If Employee voluntarily separates from service with the Company for any reason prior to the closing of the Transaction, Employee will not receive any part of the Bonus and the Company shall have no further obligation to Employee under this Agreement.

 

3.           Payment of Bonus. In the event Employee satisfies the requirements of Section 2, above, Employee shall be entitled to receive a Bonus of Seventy-Five Thousand Dollars ($75,000.00), less all required taxes and withholdings. The Bonus shall be paid in a single lump sum (less all required taxes and withholdings) on the closing date of the Transaction.

 

4.           Assignability. This Agreement is assignable by the Company in whole or in part to any subsidiaries, affiliates, or successors to the Company, whether by merger, consolidation, sale of stock, sale of assets or otherwise. This Agreement is not assignable or transferable by Employee.

 

5.           Amendment; Modification; Termination. This Agreement may not be terminated or any provision of this Agreement amended, modified, altered, or waived except in writing signed by Employee and the Company, which writing shall specifically reference this Agreement and the provision which the parties intend to waive or modify.

 

6.           No Effect on Other Arrangements.

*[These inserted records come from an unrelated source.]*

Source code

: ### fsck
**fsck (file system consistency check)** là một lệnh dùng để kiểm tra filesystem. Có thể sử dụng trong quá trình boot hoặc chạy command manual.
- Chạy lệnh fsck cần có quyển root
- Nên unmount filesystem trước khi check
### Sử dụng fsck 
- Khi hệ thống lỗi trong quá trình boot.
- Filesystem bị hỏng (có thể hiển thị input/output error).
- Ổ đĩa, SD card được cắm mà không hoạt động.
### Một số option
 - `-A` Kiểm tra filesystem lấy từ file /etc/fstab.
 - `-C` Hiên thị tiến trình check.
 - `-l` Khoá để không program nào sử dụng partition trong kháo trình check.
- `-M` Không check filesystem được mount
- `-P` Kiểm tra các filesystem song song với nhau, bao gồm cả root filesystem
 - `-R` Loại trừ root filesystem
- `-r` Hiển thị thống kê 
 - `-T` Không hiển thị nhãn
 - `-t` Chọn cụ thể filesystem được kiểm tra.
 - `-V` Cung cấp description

It is expressly understood and agreed that the Bonus paid in accordance with this Agreement is in addition to any other benefits or compensation for which Employee may be eligible, whether funded or unfunded, by reason of Employee’s employment with the Company.

 

7.           No Guarantee of Employment. No provision of this Agreement shall be construed to affect in any manner the existing right of the Company to suspend, terminate, alter, or modify (whether or not for Cause) the employment relationship of Employee and the Company at any time.

 

8.           Governing Law. This Agreement, and all its rights under it, shall be governed by and construed in accordance with the laws of the State of New York without giving effect to principles of conflicts of laws.

 

9.           Consent to Jurisdiction. Employee consents, and waives any objection, to personal jurisdiction and venue in the federal and state courts in New York, New York in any action by the Company to enforce this Agreement.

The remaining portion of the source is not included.